## The task
Read the entries below and pull out each line with the string "issues".

## Information shown
----

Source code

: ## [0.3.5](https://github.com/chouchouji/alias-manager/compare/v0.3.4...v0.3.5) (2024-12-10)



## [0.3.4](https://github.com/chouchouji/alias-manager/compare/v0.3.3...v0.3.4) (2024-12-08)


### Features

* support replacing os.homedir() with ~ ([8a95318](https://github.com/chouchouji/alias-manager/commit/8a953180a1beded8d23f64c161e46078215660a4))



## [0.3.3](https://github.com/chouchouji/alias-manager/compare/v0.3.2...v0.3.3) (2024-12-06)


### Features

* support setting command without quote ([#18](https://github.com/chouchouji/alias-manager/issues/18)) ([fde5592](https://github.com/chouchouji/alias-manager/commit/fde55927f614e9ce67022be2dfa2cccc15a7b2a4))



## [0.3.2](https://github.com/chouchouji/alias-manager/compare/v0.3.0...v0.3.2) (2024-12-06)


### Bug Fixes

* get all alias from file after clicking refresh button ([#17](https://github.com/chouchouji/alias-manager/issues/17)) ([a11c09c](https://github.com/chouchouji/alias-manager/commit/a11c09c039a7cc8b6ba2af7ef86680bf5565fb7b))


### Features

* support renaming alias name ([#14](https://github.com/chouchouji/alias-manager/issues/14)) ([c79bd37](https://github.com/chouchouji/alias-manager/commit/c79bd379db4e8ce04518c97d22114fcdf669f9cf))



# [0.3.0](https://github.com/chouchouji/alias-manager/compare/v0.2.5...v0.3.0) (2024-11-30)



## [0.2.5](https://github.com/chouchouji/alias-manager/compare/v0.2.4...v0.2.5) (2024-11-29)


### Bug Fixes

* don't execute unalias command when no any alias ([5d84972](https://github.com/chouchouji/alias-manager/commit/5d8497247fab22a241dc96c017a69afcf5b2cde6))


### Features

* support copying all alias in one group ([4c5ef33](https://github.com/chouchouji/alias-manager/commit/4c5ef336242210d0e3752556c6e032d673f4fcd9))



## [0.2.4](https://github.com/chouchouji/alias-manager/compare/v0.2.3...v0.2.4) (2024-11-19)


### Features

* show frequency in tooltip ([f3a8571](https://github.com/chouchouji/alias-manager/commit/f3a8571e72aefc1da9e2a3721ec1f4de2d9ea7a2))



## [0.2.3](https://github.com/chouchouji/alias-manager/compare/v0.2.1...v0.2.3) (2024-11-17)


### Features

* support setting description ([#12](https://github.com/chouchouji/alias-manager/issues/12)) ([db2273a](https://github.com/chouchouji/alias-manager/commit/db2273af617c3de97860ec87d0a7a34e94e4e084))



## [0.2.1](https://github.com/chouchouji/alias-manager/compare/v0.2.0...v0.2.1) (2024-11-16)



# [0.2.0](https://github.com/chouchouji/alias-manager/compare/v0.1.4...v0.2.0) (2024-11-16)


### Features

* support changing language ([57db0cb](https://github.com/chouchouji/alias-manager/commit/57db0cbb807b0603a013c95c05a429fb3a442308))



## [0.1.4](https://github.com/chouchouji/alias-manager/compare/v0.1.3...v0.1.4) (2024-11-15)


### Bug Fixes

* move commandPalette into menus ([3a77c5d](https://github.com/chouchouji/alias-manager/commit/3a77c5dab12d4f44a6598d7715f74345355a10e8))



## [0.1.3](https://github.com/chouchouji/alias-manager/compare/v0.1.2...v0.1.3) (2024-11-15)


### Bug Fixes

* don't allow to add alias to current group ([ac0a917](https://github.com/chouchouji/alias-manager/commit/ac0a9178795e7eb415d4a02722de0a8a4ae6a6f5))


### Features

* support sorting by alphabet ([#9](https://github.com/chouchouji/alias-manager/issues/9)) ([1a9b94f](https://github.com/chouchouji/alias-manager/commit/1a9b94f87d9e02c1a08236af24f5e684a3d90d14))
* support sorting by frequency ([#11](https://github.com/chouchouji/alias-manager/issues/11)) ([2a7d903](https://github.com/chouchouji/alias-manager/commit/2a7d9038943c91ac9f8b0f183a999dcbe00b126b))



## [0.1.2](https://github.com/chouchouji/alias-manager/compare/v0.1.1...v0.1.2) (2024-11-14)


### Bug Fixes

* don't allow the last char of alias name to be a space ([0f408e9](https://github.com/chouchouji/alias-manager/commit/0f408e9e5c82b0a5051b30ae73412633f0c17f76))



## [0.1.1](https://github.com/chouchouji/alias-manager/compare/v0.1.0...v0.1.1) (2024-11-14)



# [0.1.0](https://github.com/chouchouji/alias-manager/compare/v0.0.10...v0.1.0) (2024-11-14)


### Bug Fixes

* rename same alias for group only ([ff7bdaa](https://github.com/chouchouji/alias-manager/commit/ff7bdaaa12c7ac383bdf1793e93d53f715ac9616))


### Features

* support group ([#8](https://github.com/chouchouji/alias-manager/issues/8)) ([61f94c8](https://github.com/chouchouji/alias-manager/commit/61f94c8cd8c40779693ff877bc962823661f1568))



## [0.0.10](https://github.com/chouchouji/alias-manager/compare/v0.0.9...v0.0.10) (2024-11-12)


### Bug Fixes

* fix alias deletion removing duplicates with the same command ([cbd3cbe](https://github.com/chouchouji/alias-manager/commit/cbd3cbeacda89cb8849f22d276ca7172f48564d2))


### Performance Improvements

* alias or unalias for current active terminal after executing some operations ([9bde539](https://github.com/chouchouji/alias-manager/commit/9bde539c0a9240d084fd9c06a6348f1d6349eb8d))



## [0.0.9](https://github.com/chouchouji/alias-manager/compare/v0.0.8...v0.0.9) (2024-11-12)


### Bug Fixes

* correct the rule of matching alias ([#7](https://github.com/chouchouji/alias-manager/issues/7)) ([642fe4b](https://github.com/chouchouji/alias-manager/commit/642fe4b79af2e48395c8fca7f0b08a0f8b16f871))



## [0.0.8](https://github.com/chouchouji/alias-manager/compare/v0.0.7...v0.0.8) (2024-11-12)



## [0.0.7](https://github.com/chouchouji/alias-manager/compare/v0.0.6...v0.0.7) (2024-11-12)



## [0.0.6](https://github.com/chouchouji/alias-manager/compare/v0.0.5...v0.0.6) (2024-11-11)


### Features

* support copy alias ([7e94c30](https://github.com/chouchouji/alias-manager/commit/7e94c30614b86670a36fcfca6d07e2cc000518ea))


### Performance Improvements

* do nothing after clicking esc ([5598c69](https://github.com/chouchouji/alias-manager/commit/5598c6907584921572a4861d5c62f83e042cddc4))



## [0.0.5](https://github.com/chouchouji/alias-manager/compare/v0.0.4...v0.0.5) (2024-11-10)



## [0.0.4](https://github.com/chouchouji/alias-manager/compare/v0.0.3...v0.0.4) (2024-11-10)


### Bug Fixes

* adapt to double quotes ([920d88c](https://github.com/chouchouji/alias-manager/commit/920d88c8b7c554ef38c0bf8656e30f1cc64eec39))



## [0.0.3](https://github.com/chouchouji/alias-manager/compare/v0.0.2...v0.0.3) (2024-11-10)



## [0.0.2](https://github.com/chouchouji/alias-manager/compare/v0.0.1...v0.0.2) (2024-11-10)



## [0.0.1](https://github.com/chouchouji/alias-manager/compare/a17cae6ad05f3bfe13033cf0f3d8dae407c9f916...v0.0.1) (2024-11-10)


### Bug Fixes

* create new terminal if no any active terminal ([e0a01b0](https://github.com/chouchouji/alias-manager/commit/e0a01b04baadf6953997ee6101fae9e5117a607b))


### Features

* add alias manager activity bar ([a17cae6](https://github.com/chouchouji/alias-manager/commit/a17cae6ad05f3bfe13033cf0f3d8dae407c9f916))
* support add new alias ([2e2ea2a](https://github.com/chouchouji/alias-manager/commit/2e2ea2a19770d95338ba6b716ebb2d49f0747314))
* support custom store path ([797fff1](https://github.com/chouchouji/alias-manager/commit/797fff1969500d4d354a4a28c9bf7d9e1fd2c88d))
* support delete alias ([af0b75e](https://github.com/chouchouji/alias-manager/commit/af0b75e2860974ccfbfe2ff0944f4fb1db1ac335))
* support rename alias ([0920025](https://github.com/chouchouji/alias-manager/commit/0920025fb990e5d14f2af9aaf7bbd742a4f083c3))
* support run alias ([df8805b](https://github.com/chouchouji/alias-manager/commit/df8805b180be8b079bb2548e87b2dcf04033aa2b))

----

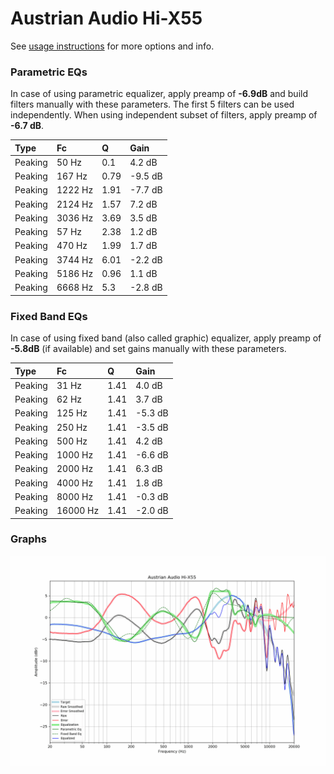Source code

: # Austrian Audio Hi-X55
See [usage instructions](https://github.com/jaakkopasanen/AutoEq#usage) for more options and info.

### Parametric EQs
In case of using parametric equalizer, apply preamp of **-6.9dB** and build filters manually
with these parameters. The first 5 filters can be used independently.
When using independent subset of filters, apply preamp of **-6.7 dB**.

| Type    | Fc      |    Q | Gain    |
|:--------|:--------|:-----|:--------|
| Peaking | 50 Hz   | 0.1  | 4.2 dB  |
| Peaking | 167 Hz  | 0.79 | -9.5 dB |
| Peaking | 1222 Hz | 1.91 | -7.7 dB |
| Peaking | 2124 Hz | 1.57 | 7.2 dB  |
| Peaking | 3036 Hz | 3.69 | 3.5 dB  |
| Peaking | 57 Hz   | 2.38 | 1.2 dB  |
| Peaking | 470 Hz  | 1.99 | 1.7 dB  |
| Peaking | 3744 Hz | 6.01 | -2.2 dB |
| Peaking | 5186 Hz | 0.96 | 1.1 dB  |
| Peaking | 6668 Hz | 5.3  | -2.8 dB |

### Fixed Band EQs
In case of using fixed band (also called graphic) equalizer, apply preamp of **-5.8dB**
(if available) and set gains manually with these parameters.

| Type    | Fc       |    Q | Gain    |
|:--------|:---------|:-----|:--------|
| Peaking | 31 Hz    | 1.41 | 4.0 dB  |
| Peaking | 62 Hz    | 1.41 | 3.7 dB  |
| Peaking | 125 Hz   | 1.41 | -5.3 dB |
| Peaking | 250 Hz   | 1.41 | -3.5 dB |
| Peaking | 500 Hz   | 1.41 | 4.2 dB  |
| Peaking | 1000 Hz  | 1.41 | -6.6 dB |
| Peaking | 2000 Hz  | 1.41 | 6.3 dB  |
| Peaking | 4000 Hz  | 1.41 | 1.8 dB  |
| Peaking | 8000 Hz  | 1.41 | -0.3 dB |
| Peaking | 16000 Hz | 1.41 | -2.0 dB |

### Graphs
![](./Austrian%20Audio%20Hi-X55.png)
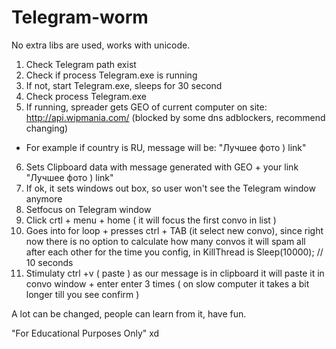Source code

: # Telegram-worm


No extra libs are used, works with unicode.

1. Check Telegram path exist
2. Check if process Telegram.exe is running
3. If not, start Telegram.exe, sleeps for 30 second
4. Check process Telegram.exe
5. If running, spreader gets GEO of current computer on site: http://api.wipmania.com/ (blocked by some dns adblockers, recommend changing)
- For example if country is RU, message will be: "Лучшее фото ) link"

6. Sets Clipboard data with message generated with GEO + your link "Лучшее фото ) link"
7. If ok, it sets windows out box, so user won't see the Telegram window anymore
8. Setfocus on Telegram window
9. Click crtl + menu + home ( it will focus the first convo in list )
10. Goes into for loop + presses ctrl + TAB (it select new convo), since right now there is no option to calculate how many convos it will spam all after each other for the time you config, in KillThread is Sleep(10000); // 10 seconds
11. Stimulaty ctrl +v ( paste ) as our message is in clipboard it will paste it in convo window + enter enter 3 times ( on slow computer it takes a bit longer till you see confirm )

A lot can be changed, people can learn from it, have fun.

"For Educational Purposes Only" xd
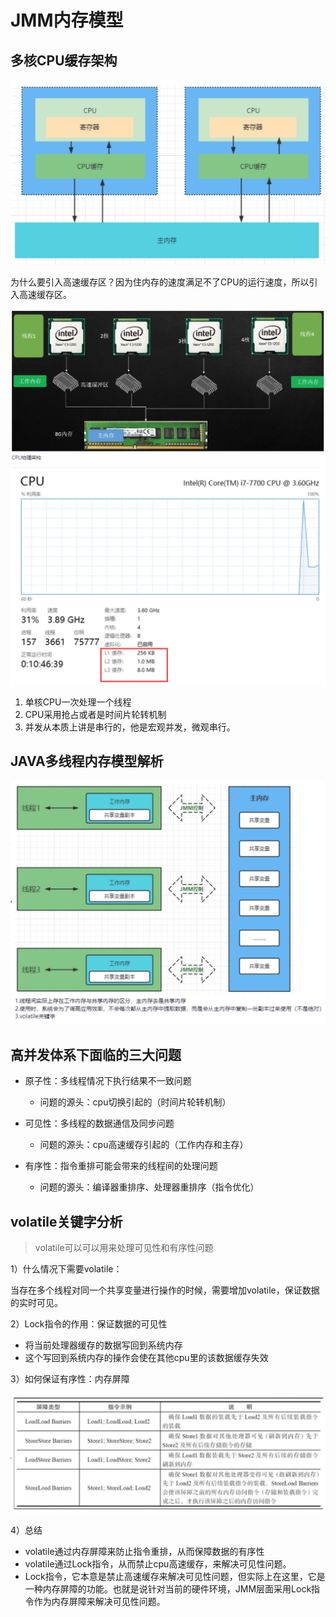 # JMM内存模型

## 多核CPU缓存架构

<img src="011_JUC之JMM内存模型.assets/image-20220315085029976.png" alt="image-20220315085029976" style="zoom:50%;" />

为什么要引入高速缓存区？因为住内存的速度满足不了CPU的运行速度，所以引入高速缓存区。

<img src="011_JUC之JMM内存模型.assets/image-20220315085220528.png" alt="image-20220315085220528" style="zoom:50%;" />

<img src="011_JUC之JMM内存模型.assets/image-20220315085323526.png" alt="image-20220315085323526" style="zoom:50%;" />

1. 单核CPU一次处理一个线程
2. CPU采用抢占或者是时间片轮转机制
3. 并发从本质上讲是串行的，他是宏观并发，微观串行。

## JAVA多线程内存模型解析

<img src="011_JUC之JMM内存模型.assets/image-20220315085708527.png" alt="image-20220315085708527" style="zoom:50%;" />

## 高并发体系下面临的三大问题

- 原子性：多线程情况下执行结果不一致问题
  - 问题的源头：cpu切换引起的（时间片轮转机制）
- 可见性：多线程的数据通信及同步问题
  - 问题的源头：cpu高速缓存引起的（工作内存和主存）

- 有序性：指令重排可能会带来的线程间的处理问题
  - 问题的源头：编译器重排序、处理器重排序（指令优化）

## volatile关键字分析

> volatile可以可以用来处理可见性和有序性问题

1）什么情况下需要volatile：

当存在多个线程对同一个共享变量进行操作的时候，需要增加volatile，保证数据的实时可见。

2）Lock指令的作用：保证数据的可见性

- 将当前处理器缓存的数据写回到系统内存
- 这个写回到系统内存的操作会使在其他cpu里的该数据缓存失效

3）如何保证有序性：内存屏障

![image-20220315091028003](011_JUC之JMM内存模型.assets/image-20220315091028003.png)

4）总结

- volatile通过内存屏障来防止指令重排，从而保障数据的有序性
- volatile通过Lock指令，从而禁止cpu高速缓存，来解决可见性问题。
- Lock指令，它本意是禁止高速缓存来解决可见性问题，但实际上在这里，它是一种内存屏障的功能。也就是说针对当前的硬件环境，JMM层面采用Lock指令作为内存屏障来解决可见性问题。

----

## Exercise response
* support setting command without quote ([#18](https://github.com/chouchouji/alias-manager/issues/18)) ([fde5592](https://github.com/chouchouji/alias-manager/commit/fde55927f614e9ce67022be2dfa2cccc15a7b2a4))
* get all alias from file after clicking refresh button ([#17](https://github.com/chouchouji/alias-manager/issues/17)) ([a11c09c](https://github.com/chouchouji/alias-manager/commit/a11c09c039a7cc8b6ba2af7ef86680bf5565fb7b))
* support renaming alias name ([#14](https://github.com/chouchouji/alias-manager/issues/14)) ([c79bd37](https://github.com/chouchouji/alias-manager/commit/c79bd379db4e8ce04518c97d22114fcdf669f9cf))
* support setting description ([#12](https://github.com/chouchouji/alias-manager/issues/12)) ([db2273a](https://github.com/chouchouji/alias-manager/commit/db2273af617c3de97860ec87d0a7a34e94e4e084))
* support sorting by alphabet ([#9](https://github.com/chouchouji/alias-manager/issues/9)) ([1a9b94f](https://github.com/chouchouji/alias-manager/commit/1a9b94f87d9e02c1a08236af24f5e684a3d90d14))
* support sorting by frequency ([#11](https://github.com/chouchouji/alias-manager/issues/11)) ([2a7d903](https://github.com/chouchouji/alias-manager/commit/2a7d9038943c91ac9f8b0f183a999dcbe00b126b))
* support group ([#8](https://github.com/chouchouji/alias-manager/issues/8)) ([61f94c8](https://github.com/chouchouji/alias-manager/commit/61f94c8cd8c40779693ff877bc962823661f1568))
* correct the rule of matching alias ([#7](https://github.com/chouchouji/alias-manager/issues/7)) ([642fe4b](https://github.com/chouchouji/alias-manager/commit/642fe4b79af2e48395c8fca7f0b08a0f8b16f871))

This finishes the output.